Mas isso não é antidemocrático? Vocês são uma minoria. Estão falando dos garantidores da democracia como seus inimigos.
– Não consigo imaginar nada mais antidemocrático do que o colapso da nossa civilização. E a razão pela qual estamos fazendo isso é para falar diretamente com a sociedade, porque não é só nossa responsabilidade agir, é de todo mundo que está vivo. E também o fazemos porque a imprensa não o fará por nós.

– Então do que está falando é de uma revolução. Mas uma revolução sem imprensa livre, um golpe de estado.
– A ideia de que uma imprensa privada que é majoritariamente propriedade das grandes empresas que mandam na Itália e em outros países é uma imprensa livre é muito discutível, para não dizer que é factualmente errada. Mas queremos fazer uma revolução sim, e não um golpe de estado. Senão não estávamos falando com toda a sociedade.

– Mas eu estou aqui, como imprensa. Não é estranho, segundo essa sua ideia?
– Se o negócio é vender informação, e nós somos informação, o que estão fazendo aqui é um negócio.

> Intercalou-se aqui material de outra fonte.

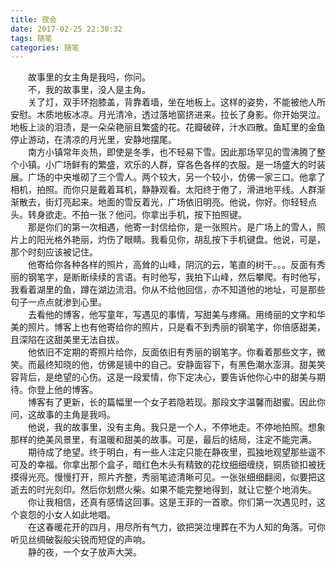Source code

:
 ```yaml
---
title: 夜会  
date: 2017-02-25 22:30:32  
tags: 随笔  
categories: 随笔  
---
```

　　故事里的女主角是我吗，你问。  
　　不，我的故事里，没人是主角。  
　　关了灯，双手环抱膝盖，背靠着墙，坐在地板上。这样的姿势，不能被他人所安慰。木质地板冰凉。月光清冷，透过落地窗挤进来。拉长了身影。你开始哭泣。地板上淡的泪渍，是一朵朵艳丽且繁盛的花。花瓣破碎，汁水四散。鱼缸里的金鱼停止游动，在清凉的月光里，安静地摆尾。<!--more-->    
　　南方小镇常年炎热，即使是冬季，也不轻易下雪。因此那场罕见的雪沸腾了整个小镇。小广场鲜有的繁盛，欢乐的人群，穿各色各样的衣服。是一场盛大的时装展。广场的中央堆砌了三个雪人。两个较大，另一个较小，仿佛一家三口。他拿了相机，拍照。而你只是戴着耳机，静静观看。太阳终于倦了，滑进地平线。人群渐渐散去，街灯亮起来。地面的雪反着光，广场依旧明亮。他说，你好。你轻轻点头。转身欲走。不拍一张？他问。你拿出手机，按下拍照键。  
　　那是你们的第一次相遇，他寄一封信给你，是一张照片。是广场上的雪人，照片上的阳光格外艳丽，灼伤了眼睛。我看见你，胡乱按下手机键盘。他说，可是，那个时刻应该被记住。  
　　他寄给你各种各样的照片，高耸的山峰，阴沉的云，笔直的树干。。。反面有秀丽的钢笔字，是断断续续的言语。有时他写，我拍下山峰，然后攀爬。有时他写，我看着湖里的鱼，蹲在湖边流泪。你从不给他回信，亦不知道他的地址，可是那些句子一点点就渗到心里。  
　　去看他的博客，他写童年，写遇见的事情，写甜美与疼痛。用绮丽的文字和华美的照片。博客上也有他寄给你的照片，只是看不到秀丽的钢笔字，你倍感甜美，且深陷在这甜美里无法自拔。  
　　他依旧不定期的寄照片给你，反面依旧有秀丽的钢笔字。你看着那些文字，微笑。而最终知晓的他，仿佛是镜中的自己。安静面容下，有黑色潮水澎湃。甜美笑容背后，是绝望的心伤。这是一段爱情，你下定决心，要告诉他你心中的甜美与期待。你登上他的博客。  
　　博客有了更新，长的篇幅里一个女子若隐若现。那段文字温馨而甜蜜。因此你问，这故事的主角是我吗。  
　　他说，我的故事里，没有主角。我只是一个人，不停地走。不停地拍照。想象那样的绝美风景里，有温暖和甜美的故事。可是，最后的结局，注定不能完满。  
　　期待成了绝望。终于明白，有一些人注定只能在静夜里，孤独地观望那些遥不可及的幸福。你拿出那个盒子，暗红色木头有精致的花纹细细缠绕，铜质锁扣被抚摸得光亮。慢慢打开，照片齐整，秀丽笔迹清晰可见。一张张细细翻阅，似要把这逝去的时光刻印。然后你划燃火柴。如果不能完整地得到，就让它整个地消失。  
　　你让我相信，还真有感情这回事。这是王菲的一首歌。你们第一次遇见时，这个哀怨的小女人如此地唱。  
　　在这春暖花开的四月，用尽所有气力，欲把哭泣埋葬在不为人知的角落。可你听见丝绸破裂般尖锐而短促的声响。  
　　静的夜，一个女子放声大哭。  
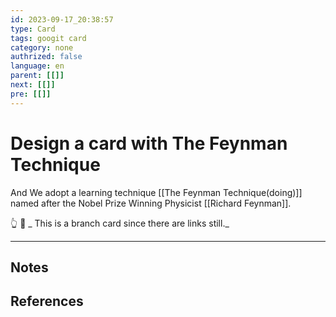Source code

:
 ```yaml
---
id: 2023-09-17_20:38:57
type: Card
tags: googit card
category: none
authrized: false
language: en
parent: [[]]
next: [[]]
pre: [[]]
---
```

# Design a card with The Feynman Technique

And We adopt a learning technique [[The Feynman Technique(doing)]]  named after the Nobel Prize Winning Physicist [[Richard Feynman]].

👆 👀 _ This is a branch card since there are links still._

---

## Notes

## References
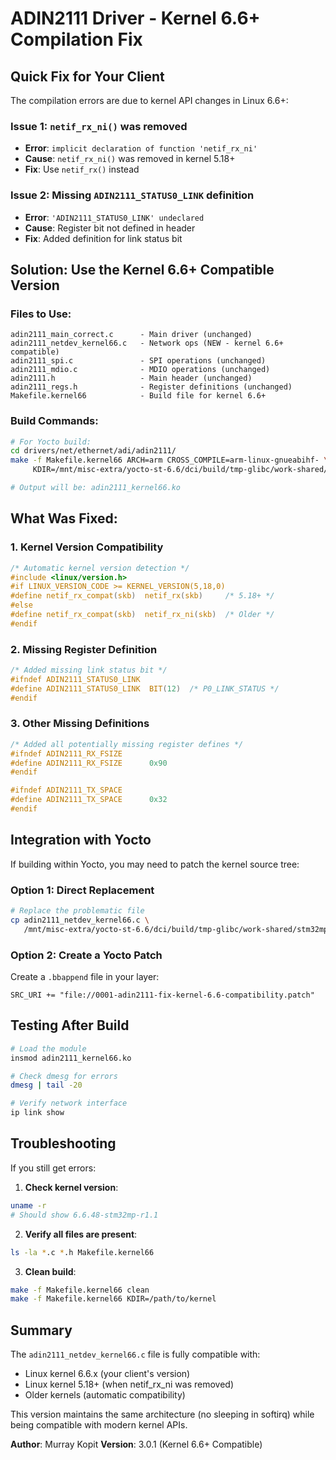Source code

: # ADIN2111 Driver - Kernel 6.6+ Compilation Fix

## Quick Fix for Your Client

The compilation errors are due to kernel API changes in Linux 6.6+:

### Issue 1: `netif_rx_ni()` was removed
- **Error**: `implicit declaration of function 'netif_rx_ni'`
- **Cause**: `netif_rx_ni()` was removed in kernel 5.18+
- **Fix**: Use `netif_rx()` instead

### Issue 2: Missing `ADIN2111_STATUS0_LINK` definition
- **Error**: `'ADIN2111_STATUS0_LINK' undeclared`
- **Cause**: Register bit not defined in header
- **Fix**: Added definition for link status bit

## Solution: Use the Kernel 6.6+ Compatible Version

### Files to Use:
```
adin2111_main_correct.c      - Main driver (unchanged)
adin2111_netdev_kernel66.c   - Network ops (NEW - kernel 6.6+ compatible)
adin2111_spi.c               - SPI operations (unchanged)
adin2111_mdio.c              - MDIO operations (unchanged)
adin2111.h                   - Main header (unchanged)
adin2111_regs.h              - Register definitions (unchanged)
Makefile.kernel66            - Build file for kernel 6.6+
```

### Build Commands:
```bash
# For Yocto build:
cd drivers/net/ethernet/adi/adin2111/
make -f Makefile.kernel66 ARCH=arm CROSS_COMPILE=arm-linux-gnueabihf- \
     KDIR=/mnt/misc-extra/yocto-st-6.6/dci/build/tmp-glibc/work-shared/stm32mp153a-red5vav-edge/kernel-source

# Output will be: adin2111_kernel66.ko
```

## What Was Fixed:

### 1. Kernel Version Compatibility
```c
/* Automatic kernel version detection */
#include <linux/version.h>
#if LINUX_VERSION_CODE >= KERNEL_VERSION(5,18,0)
#define netif_rx_compat(skb)  netif_rx(skb)     /* 5.18+ */
#else
#define netif_rx_compat(skb)  netif_rx_ni(skb)  /* Older */
#endif
```

### 2. Missing Register Definition
```c
/* Added missing link status bit */
#ifndef ADIN2111_STATUS0_LINK
#define ADIN2111_STATUS0_LINK  BIT(12)  /* P0_LINK_STATUS */
#endif
```

### 3. Other Missing Definitions
```c
/* Added all potentially missing register defines */
#ifndef ADIN2111_RX_FSIZE
#define ADIN2111_RX_FSIZE      0x90
#endif

#ifndef ADIN2111_TX_SPACE
#define ADIN2111_TX_SPACE      0x32
#endif
```

## Integration with Yocto

If building within Yocto, you may need to patch the kernel source tree:

### Option 1: Direct Replacement
```bash
# Replace the problematic file
cp adin2111_netdev_kernel66.c \
   /mnt/misc-extra/yocto-st-6.6/dci/build/tmp-glibc/work-shared/stm32mp153a-red5vav-edge/kernel-source/drivers/net/ethernet/adi/adin2111/adin2111_netdev_final.c
```

### Option 2: Create a Yocto Patch
Create a `.bbappend` file in your layer:
```
SRC_URI += "file://0001-adin2111-fix-kernel-6.6-compatibility.patch"
```

## Testing After Build

```bash
# Load the module
insmod adin2111_kernel66.ko

# Check dmesg for errors
dmesg | tail -20

# Verify network interface
ip link show
```

## Troubleshooting

If you still get errors:

1. **Check kernel version**:
```bash
uname -r
# Should show 6.6.48-stm32mp-r1.1
```

2. **Verify all files are present**:
```bash
ls -la *.c *.h Makefile.kernel66
```

3. **Clean build**:
```bash
make -f Makefile.kernel66 clean
make -f Makefile.kernel66 KDIR=/path/to/kernel
```

## Summary

The `adin2111_netdev_kernel66.c` file is fully compatible with:
- Linux kernel 6.6.x (your client's version)
- Linux kernel 5.18+ (when netif_rx_ni was removed)
- Older kernels (automatic compatibility)

This version maintains the same architecture (no sleeping in softirq) while being compatible with modern kernel APIs.

**Author**: Murray Kopit
**Version**: 3.0.1 (Kernel 6.6+ Compatible)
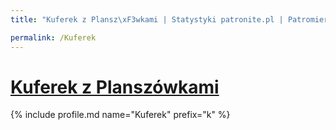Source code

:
 ```yaml
---
title: "Kuferek z Plansz\xF3wkami | Statystyki patronite.pl | Patromierz"

permalink: /Kuferek
---
```


# [Kuferek z Planszówkami](https://patronite.pl/Kuferek)

{% include profile.md name="Kuferek" prefix="k" %}
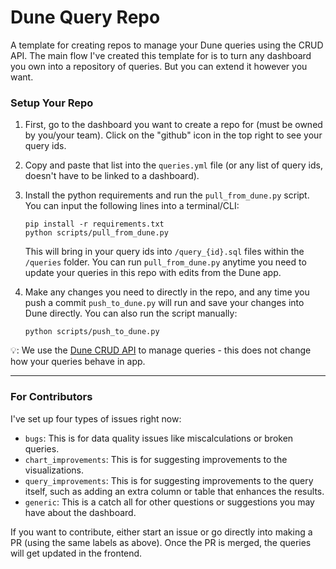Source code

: # Dune Query Repo

A template for creating repos to manage your Dune queries using the CRUD API. The main flow I've created this template for is to turn any dashboard you own into a repository of queries. But you can extend it however you want.

### Setup Your Repo

1. First, go to the dashboard you want to create a repo for (must be owned by you/your team). Click on the "github" icon in the top right to see your query ids.

2. Copy and paste that list into the `queries.yml` file (or any list of query ids, doesn't have to be linked to a dashboard). 

3. Install the python requirements and run the `pull_from_dune.py` script. You can input the following lines into a terminal/CLI:
    ```
    pip install -r requirements.txt
    python scripts/pull_from_dune.py
    ```
    This will bring in your query ids into `/query_{id}.sql` files within the `/queries` folder. You can run `pull_from_dune.py` anytime you need to update your queries in this repo with edits from the Dune app.

4. Make any changes you need to directly in the repo, and any time you push a commit `push_to_dune.py` will run and save your changes into Dune directly. You can also run the script manually:
    ```
    python scripts/push_to_dune.py
    ```

💡: We use the [Dune CRUD API](https://dune.com/docs/api/api-reference/edit-queries/) to manage queries - this does not change how your queries behave in app.

---

### For Contributors

I've set up four types of issues right now:
- `bugs`: This is for data quality issues like miscalculations or broken queries.
- `chart_improvements`: This is for suggesting improvements to the visualizations.
- `query_improvements`: This is for suggesting improvements to the query itself, such as adding an extra column or table that enhances the results.
- `generic`: This is a catch all for other questions or suggestions you may have about the dashboard.

If you want to contribute, either start an issue or go directly into making a PR (using the same labels as above). Once the PR is merged, the queries will get updated in the frontend.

– E não se pode fazer um negócio e fornecer um serviço à sociedade ao mesmo tempo?
– Quando não há uma fronteira entre onde começa um e acaba outro, não. É isso mesmo que acontece quando a energia ou os transportes se tornam um negócio: deixam de ser um serviço e passam a ser só uma mercadoria. É por isso que estamos nesta crise.

– Obrigado, Gianrocco.
– De nada.


Ecomunistas tomam o poder na Itália, Grécia, Eslovênia, Espanha e Portugal

(Ilustração: Nuno Saraiva)

Após a ordem de tomada das cidades livres europeias, houve motins em várias Forças Armadas mobilizadas com esse fim. Várias unidades prenderam os seus oficiais, com especial foco das “unidades naturalizadas”. Na sequência destes acontecimentos, dirigentes políticos ligados à “Muralha” na Espanha e Itália fugiram do país, criando um vazio de poder. Neste momento, alianças lideradas pelo movimento Ecomunista ocuparam os parlamentos em Roma, Atenas, Ljubljana, Madrid e Lisboa, enquanto o Exército Verde ocupou os bancos centrais, bolsas de valores e portos nas capitais. Há rumores de que membros da Descarbonária e do Mundo Novo também farão parte das alianças políticas, embora sejam aguardadas informações precisas sobre o processo. Em Roma, um dos porta-vozes ecomunistas, Gianrocco Fatin, anunciou a abolição dos campos de refugiados, a cessação imediata dos ataques à Federação de Cidades Livres, a nacionalização das indústrias fósseis e seu desmantelamento. “Hoje começamos um novo período na História da Europa, e convocamos as pessoas a sair às ruas novamente no próximo sábado para comemorar a Revolução Europeia que se junta às revoluções africanas, francesa e brasileira. Um novo mundo está nascendo, a Humanidade não vai aceitar desvanecer na poeira do lucro e da avareza do capital. Vamos expulsar o ódio que nos tem oprimido durante as últimas décadas. Vamos construir, com as nossas mãos e a nossa força, o futuro. Vamos travar o caos. As unidades insurretas do exército nacional aceitaram a constituição do governo provisório na Itália. Não vamos fazer uma vingança sobre aqueles que nos perseguiram durante anos, mas eles terão de responder perante o povo”, declarou o italiano num vídeo ao vivo do Parlamento em Roma, transmitido no BlueSky. Vários elementos dos conselhos de administração e principais acionistas das indústrias fósseis foram detidos e os seus bens confiscados, tendo-se iniciado um processo de julgamento dos mesmos por genocídio e crimes contra a Humanidade, segundo informação do governo provisório italiano.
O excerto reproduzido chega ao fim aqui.